"I desire your presence in the study for a few moments, Adelaide. Perhaps you will be kind enough to precede me thither."

He held the door open for her with elaborate ceremony, and Mrs. Lorimer had no choice but to obey. She departed with a scared effort to check her tears under the stern disapproval of his look.

He closed the door upon her and advanced to the table, gazing round upon them with judicial severity.

"I am here," he announced, "to pass sentence."

Jeanie, crying softly in her corner, made desperate attempts to control herself under the awful look that was at this point concentrated upon her.

After a pause the Vicar proceeded, with a spiteful glance at Avery. "It is my intention to impose a holiday-task of sufficient magnitude to keep you all out of mischief during the rest of the holidays. You will therefore commit to memory various different portions of Milton's Paradise Lost which I shall select, and which must be repeated to me in their entirety without mistake on my return from my own hard-earned holiday. And let me give you all fair warning," he raised his voice and looked round again, regarding poor Jeanie with marked austerity, "that if any one of you is not word-perfect in his or her task by the day of my return—boy or girl I care not, the offence is the same—he or she will receive a sound caning and the task will be returned."
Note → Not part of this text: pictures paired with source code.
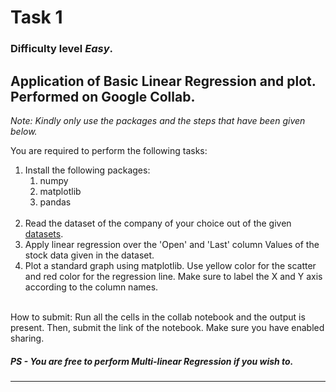 # Task 1 
### Difficulty level _**Easy**_. <br>
## Application of Basic Linear Regression and plot. Performed on Google Collab. <br>
_Note: Kindly only use the packages and the steps that have been given below._ <br>

You are required to perform the following tasks:
1. Install the following packages: 
   1. numpy
   2. matplotlib
   3. pandas
   <br>
2. Read the dataset of the company of your choice out of the given [datasets]().
3. Apply linear regression over the 'Open' and 'Last' column Values of the stock data given in the dataset.
4. Plot a standard graph using matplotlib. Use yellow color for the scatter and red color for the regression line. Make sure to label the X and Y axis according to the column names.
<br>
How to submit: Run all the cells in the collab notebook and the output is present. Then, submit the link of the notebook. Make sure you have enabled sharing.

##### PS - You are free to perform Multi-linear Regression if you wish to.
------------------------------------------------------------------------------------


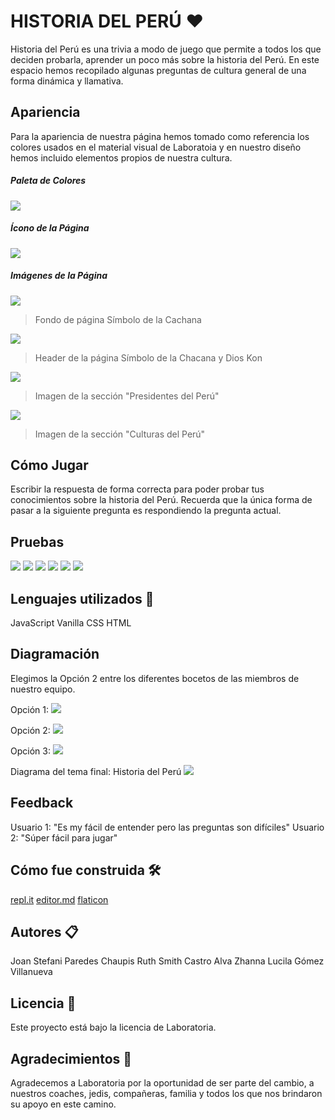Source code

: # HISTORIA DEL PERÚ ❤

Historia del Perú es una trivia a modo de juego que permite a todos los que deciden probarla, aprender un poco más sobre la historia del Perú. 
En este espacio hemos recopilado algunas preguntas de cultura general de una forma dinámica y llamativa.


## Apariencia

Para la apariencia de nuestra página hemos tomado como referencia los colores usados en el material visual de Laboratoia y en nuestro diseño hemos incluido elementos propios de nuestra cultura.
##### Paleta de Colores
![](https://i.imgur.com/VWkfExq.png)

##### Ícono de la Página
![](https://image.flaticon.com/icons/svg/2151/2151407.svg)

##### Imágenes de la Página
![](https://i.imgur.com/Z5ONVs6.png)

> Fondo de página
> Símbolo de la Cachana

![](https://i.imgur.com/4CScmd8.png)
> Header de la página
> Símbolo de la Chacana y Dios Kon

![](https://www.flaticon.es/premium-icon/icons/svg/1918/1918357.svg)
> Imagen de la sección "Presidentes del Perú"

![](https://www.flaticon.es/premium-icon/icons/svg/984/984077.svg)
> Imagen de la sección "Culturas del Perú"

## Cómo Jugar 

Escribir la respuesta de forma correcta para poder probar tus conocimientos sobre la historia del Perú.
Recuerda que la única forma de pasar a la siguiente pregunta es respondiendo la pregunta actual.

## Pruebas
![](https://i.imgur.com/2nJ1j3I.jpg)
![](https://i.imgur.com/GSpVaSz.jpg)
![](https://i.imgur.com/Z7NWh08.jpg)
![](https://i.imgur.com/laG9rKb.jpg)
![](https://i.imgur.com/VBY5EO4.jpg)
![](https://i.imgur.com/WV34mIy.jpg)


## Lenguajes utilizados 🔧
JavaScript Vanilla
CSS
HTML

## Diagramación
Elegimos la Opción 2 entre los diferentes bocetos de las miembros de nuestro equipo.

Opción 1:
![](https://i.imgur.com/7L8hZmu.jpg)

Opción 2:
![](https://i.imgur.com/ElYWMt5.jpg)

Opción 3:
![](https://i.imgur.com/Hw0ohpc.jpg)

Diagrama del tema final: Historia del Perú
![](https://i.imgur.com/4SOYHOn.png)


## Feedback

Usuario 1: "Es my fácil de entender pero las preguntas son difíciles"
Usuario 2: "Súper fácil para jugar"

## Cómo fue construida 🛠️
[repl.it](http://repl.it/)
[editor.md](https://pandao.github.io/editor.md/en.html)
[flaticon](https://www.flaticon.com/)

## Autores 📋
Joan Stefani Paredes Chaupis
Ruth Smith Castro Alva 
Zhanna Lucila Gómez Villanueva

## Licencia 📄
Este proyecto está bajo la licencia de Laboratoria. 

## Agradecimientos 🎁
Agradecemos a Laboratoria por la oportunidad de ser parte del cambio, a nuestros coaches, jedis, compañeras, familia y todos los que nos brindaron su apoyo en este camino.
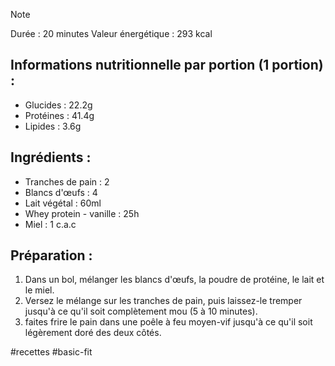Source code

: > [!NOTE]
> Durée : 20 minutes
> Valeur énergétique : 293 kcal
## Informations nutritionnelle par portion (1 portion) :
- Glucides : 22.2g
- Protéines : 41.4g
- Lipides : 3.6g
## Ingrédients : 
- Tranches de pain : 2
- Blancs d'œufs : 4
- Lait végétal : 60ml
- Whey protein - vanille : 25h
- Miel : 1 c.a.c
## Préparation :
1. Dans un bol, mélanger les blancs d'œufs, la poudre de protéine, le lait et le miel.
2. Versez le mélange sur les tranches de pain, puis laissez-le tremper jusqu'à ce qu'il soit complètement mou (5 à 10 minutes).
3. faites frire le pain dans une poêle à feu moyen-vif jusqu'à ce qu'il soit légèrement doré des deux côtés.

#recettes #basic-fit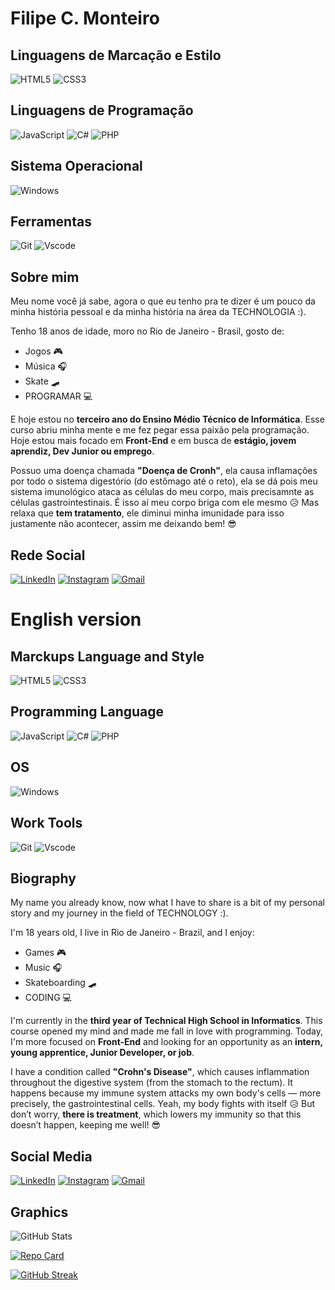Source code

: # Filipe C. Monteiro

## Linguagens de Marcação e Estilo
![HTML5](https://img.shields.io/badge/HTML5-E34F26?style=for-the-badge&logo=html5&logoColor=white) ![CSS3](https://img.shields.io/badge/CSS3-1572B6?style=for-the-badge&logo=css3&logoColor=white)

## Linguagens de Programação
![JavaScript](https://img.shields.io/badge/JavaScript-F7DF1E?style=for-the-badge&logo=javascript&logoColor=black) ![C#](https://img.shields.io/badge/C%23-239120?style=for-the-badge&logo=c-sharp&logoColor=white) ![PHP](https://img.shields.io/badge/PHP-777BB4?style=for-the-badge&logo=php&logoColor=white) 

## Sistema Operacional
![Windows](https://img.shields.io/badge/Windows-000?style=for-the-badge&logo=windows&logoColor=2CA5E0)

## Ferramentas
![Git](https://img.shields.io/badge/GIT-E44C30?style=for-the-badge&logo=git&logoColor=white) ![Vscode](https://img.shields.io/badge/Vscode-007ACC?style=for-the-badge&logo=visual-studio-code&logoColor=white)




## Sobre mim
Meu nome você já sabe, agora o que eu tenho pra te dizer é um pouco da minha história pessoal e da minha história na área da TECHNOLOGIA :).

Tenho 18 anos de idade, moro no Rio de Janeiro - Brasil, gosto de:
* Jogos 🎮
* Música 🎧
* Skate 🛹
* PROGRAMAR 💻

E hoje estou no **terceiro ano do Ensino Médio Técnico de Informática**.
Esse curso abriu minha mente e me fez pegar essa paixão pela programação.
Hoje estou mais focado em **Front-End** e em busca de **estágio, jovem aprendiz, Dev Junior ou emprego**.

Possuo uma doença chamada **"Doença de Cronh"**, ela causa inflamações por todo o sistema digestório (do estômago até o reto), ela se dá pois meu sistema imunológico ataca as células do meu corpo, mais precisamnte as células gastrointestinais. 
É isso aí meu corpo briga com ele mesmo 😥
Mas relaxa que **tem tratamento**, ele diminui minha imunidade para isso justamente não acontecer, assim me deixando bem! 😎

## Rede Social
[![LinkedIn](https://img.shields.io/badge/LinkedIn-0077B5?style=for-the-badge&logo=linkedin&logoColor=white)](https://www.linkedin.com/in/filipe-c-399060274/) [![Instagram](https://img.shields.io/badge/-Instagram-%23E4405F?style=for-the-badge&logo=instagram&logoColor=white)](https://www.instagram.com/lipecm30/) [![Gmail](https://img.shields.io/badge/Gmail-333333?style=for-the-badge&logo=gmail&logoColor=red)](mailto:filipecostamonte@gmail.com)

# English version

## Marckups Language and Style
![HTML5](https://img.shields.io/badge/HTML5-E34F26?style=for-the-badge&logo=html5&logoColor=white) ![CSS3](https://img.shields.io/badge/CSS3-1572B6?style=for-the-badge&logo=css3&logoColor=white)

## Programming Language
![JavaScript](https://img.shields.io/badge/JavaScript-F7DF1E?style=for-the-badge&logo=javascript&logoColor=black) ![C#](https://img.shields.io/badge/C%23-239120?style=for-the-badge&logo=c-sharp&logoColor=white) ![PHP](https://img.shields.io/badge/PHP-777BB4?style=for-the-badge&logo=php&logoColor=white) 

## OS
![Windows](https://img.shields.io/badge/Windows-000?style=for-the-badge&logo=windows&logoColor=2CA5E0)

## Work Tools
![Git](https://img.shields.io/badge/GIT-E44C30?style=for-the-badge&logo=git&logoColor=white) ![Vscode](https://img.shields.io/badge/Vscode-007ACC?style=for-the-badge&logo=visual-studio-code&logoColor=white)

## Biography
My name you already know, now what I have to share is a bit of my personal story and my journey in the field of TECHNOLOGY :).

I'm 18 years old, I live in Rio de Janeiro - Brazil, and I enjoy:
* Games 🎮
* Music 🎧
* Skateboarding 🛹
* CODING 💻

I'm currently in the **third year of Technical High School in Informatics**.
This course opened my mind and made me fall in love with programming.
Today, I'm more focused on **Front-End** and looking for an opportunity as an **intern, young apprentice, Junior Developer, or job**.

I have a condition called **"Crohn's Disease"**, which causes inflammation throughout the digestive system (from the stomach to the rectum).
It happens because my immune system attacks my own body's cells — more precisely, the gastrointestinal cells.
Yeah, my body fights with itself 😥
But don’t worry, **there is treatment**, which lowers my immunity so that this doesn’t happen, keeping me well! 😎

## Social Media
[![LinkedIn](https://img.shields.io/badge/LinkedIn-0077B5?style=for-the-badge&logo=linkedin&logoColor=white)](https://www.linkedin.com/in/filipe-c-399060274/) [![Instagram](https://img.shields.io/badge/-Instagram-%23E4405F?style=for-the-badge&logo=instagram&logoColor=white)](https://www.instagram.com/lipecm30/) [![Gmail](https://img.shields.io/badge/Gmail-333333?style=for-the-badge&logo=gmail&logoColor=red)](mailto:filipecostamonte@gmail.com)

## Graphics
![GitHub Stats](https://github-readme-stats.vercel.app/api?username=Lipinho3011&theme=transparent&bg_color=042940&border_color=DBF227&show_icons=true&icon_color=005C53&title_color=9FC131&text_color=FFF)

[![Repo Card](https://github-readme-stats.vercel.app/api/pin/?username=Lipinho3011&repo=Open-Source&bg_color=042940&border_color=DBF227&show_icons=true&icon_color=005C53&title_color=9FC131&text_color=FFF)](https://github.com/Lipinho3011/Open-Source)

[![GitHub Streak](https://streak-stats.demolab.com/?user=Lipinho3011&theme=bear&background=042940&border=DBF227&dates=FFF)](https://git.io/streak-stats)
Thus he delivered himself, and turned to go; but paused at the door to add, "Also, Mrs. Denys, will you be good enough to remember that it is against my express command that either you or any of the children should enter any part of Rodding Park during my absence. I desire that to be clearly understood."

"It is understood," said Avery in a low voice.

"That is well," said the Reverend Stephen, and walked majestically from the room.

A few seconds of awed silence followed his departure; then to Avery's horror Gracie snatched off one of her shoes and flung it violently at the door that he had closed behind him. Luckily for Gracie, her father was at the foot of the stairs before this episode took place and beyond earshot also of the furious storm of tears that followed it, with which even Avery found it difficult to cope.